### Supplied data
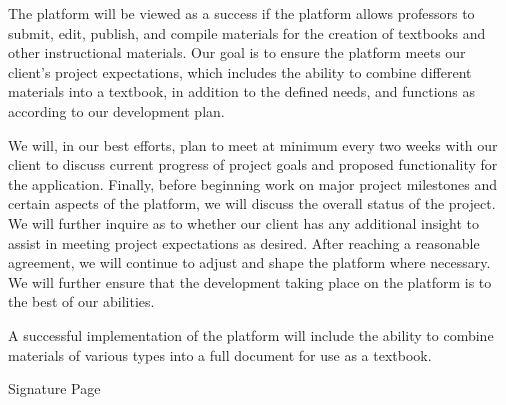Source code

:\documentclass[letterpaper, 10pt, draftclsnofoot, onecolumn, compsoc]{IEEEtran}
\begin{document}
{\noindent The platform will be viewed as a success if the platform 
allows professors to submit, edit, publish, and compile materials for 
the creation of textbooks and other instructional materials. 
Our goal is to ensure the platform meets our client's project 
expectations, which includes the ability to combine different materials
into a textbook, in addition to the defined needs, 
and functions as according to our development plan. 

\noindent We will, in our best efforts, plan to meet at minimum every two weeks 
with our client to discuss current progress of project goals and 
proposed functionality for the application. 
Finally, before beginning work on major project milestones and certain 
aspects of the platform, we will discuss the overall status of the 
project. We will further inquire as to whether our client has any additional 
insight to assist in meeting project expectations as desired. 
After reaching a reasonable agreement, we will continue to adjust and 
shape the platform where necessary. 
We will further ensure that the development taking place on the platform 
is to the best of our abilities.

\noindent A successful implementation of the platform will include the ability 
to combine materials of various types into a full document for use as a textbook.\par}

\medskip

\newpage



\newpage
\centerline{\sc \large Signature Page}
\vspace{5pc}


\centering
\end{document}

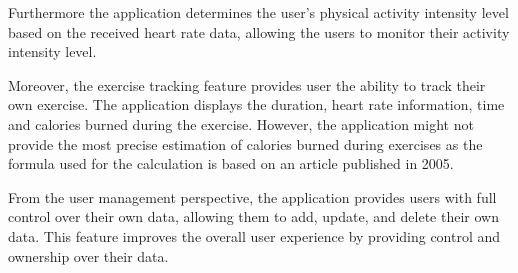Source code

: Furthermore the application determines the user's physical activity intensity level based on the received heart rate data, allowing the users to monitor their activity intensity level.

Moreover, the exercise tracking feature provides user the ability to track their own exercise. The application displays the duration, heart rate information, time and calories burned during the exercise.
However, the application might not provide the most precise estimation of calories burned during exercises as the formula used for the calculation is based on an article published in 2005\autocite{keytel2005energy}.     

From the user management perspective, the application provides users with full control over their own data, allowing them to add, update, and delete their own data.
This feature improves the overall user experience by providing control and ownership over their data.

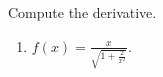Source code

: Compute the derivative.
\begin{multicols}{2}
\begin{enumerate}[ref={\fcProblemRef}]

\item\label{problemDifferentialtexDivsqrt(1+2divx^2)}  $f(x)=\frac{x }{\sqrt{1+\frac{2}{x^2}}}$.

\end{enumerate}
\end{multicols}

--

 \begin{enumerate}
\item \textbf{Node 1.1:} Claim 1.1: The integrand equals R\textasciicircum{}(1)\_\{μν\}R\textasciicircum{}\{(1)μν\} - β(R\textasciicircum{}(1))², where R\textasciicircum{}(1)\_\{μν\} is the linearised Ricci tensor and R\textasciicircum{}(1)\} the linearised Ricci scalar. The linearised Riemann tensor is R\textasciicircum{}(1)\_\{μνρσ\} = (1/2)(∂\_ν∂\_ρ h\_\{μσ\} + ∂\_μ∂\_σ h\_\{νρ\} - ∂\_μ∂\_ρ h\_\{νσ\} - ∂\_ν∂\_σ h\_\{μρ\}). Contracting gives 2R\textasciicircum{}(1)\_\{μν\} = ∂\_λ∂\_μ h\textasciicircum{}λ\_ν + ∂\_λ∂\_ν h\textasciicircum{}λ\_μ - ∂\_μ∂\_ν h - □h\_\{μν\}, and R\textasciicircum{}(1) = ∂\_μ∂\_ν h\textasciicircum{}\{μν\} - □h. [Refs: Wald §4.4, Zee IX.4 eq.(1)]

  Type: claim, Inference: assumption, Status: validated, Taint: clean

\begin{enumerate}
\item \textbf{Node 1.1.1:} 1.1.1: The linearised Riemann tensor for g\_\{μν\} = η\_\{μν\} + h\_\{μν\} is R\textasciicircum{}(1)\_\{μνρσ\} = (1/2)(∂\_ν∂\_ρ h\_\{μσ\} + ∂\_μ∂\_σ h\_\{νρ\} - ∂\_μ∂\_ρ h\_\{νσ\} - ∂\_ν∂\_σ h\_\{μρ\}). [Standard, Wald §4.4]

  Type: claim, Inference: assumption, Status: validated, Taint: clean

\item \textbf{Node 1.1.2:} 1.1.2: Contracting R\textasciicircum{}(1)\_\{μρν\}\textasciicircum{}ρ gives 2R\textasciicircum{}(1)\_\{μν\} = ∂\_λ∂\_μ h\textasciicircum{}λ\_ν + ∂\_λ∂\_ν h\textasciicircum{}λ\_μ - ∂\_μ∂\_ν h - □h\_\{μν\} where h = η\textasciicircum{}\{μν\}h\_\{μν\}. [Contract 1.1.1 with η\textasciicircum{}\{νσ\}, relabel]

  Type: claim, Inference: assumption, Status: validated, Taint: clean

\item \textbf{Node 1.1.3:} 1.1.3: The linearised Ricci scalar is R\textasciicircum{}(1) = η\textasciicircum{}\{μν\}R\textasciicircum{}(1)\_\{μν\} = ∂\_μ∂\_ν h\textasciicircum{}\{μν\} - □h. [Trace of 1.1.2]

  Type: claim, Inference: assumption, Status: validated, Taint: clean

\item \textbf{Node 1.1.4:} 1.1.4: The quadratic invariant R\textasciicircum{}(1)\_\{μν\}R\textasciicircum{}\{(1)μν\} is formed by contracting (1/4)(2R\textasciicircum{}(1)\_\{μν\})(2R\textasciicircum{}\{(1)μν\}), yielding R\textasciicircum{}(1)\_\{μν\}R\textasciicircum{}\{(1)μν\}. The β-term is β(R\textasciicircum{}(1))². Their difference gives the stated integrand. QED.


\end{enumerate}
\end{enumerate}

### Your instructions
Scan each line of the entries above for the word "combine" and report how many lines contain it, with nothing else.

### Solved exercise
2